▶ _Data for the task_
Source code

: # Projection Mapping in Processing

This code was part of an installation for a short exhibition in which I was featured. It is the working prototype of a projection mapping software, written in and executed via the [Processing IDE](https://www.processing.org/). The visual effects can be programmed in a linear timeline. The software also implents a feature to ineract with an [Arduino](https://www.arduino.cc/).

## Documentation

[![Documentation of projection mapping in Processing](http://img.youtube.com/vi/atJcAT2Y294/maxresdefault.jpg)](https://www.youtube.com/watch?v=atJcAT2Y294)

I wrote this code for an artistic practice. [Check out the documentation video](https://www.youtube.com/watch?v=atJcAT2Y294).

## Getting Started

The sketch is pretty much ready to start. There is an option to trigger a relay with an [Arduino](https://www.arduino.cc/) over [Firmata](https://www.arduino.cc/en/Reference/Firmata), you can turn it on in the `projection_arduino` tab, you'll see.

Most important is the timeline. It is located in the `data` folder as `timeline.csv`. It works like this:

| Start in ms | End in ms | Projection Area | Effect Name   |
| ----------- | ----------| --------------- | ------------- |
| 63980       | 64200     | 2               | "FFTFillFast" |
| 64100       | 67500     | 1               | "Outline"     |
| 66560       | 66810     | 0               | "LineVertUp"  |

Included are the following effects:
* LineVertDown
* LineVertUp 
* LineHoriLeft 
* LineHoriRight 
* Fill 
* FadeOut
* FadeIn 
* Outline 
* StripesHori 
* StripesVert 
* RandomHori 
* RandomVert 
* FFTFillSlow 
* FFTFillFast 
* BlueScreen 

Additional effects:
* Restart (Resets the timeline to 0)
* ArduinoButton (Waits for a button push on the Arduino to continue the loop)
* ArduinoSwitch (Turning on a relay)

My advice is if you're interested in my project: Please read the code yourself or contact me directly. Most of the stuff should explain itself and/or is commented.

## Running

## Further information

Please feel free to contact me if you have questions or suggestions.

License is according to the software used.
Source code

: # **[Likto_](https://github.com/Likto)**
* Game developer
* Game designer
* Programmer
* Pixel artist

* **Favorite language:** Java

▶ _Task brief_
Nothing but a number should be given: the count of lines above in which the word "LineVertUp" occurs.

▶ _Worked solution_
2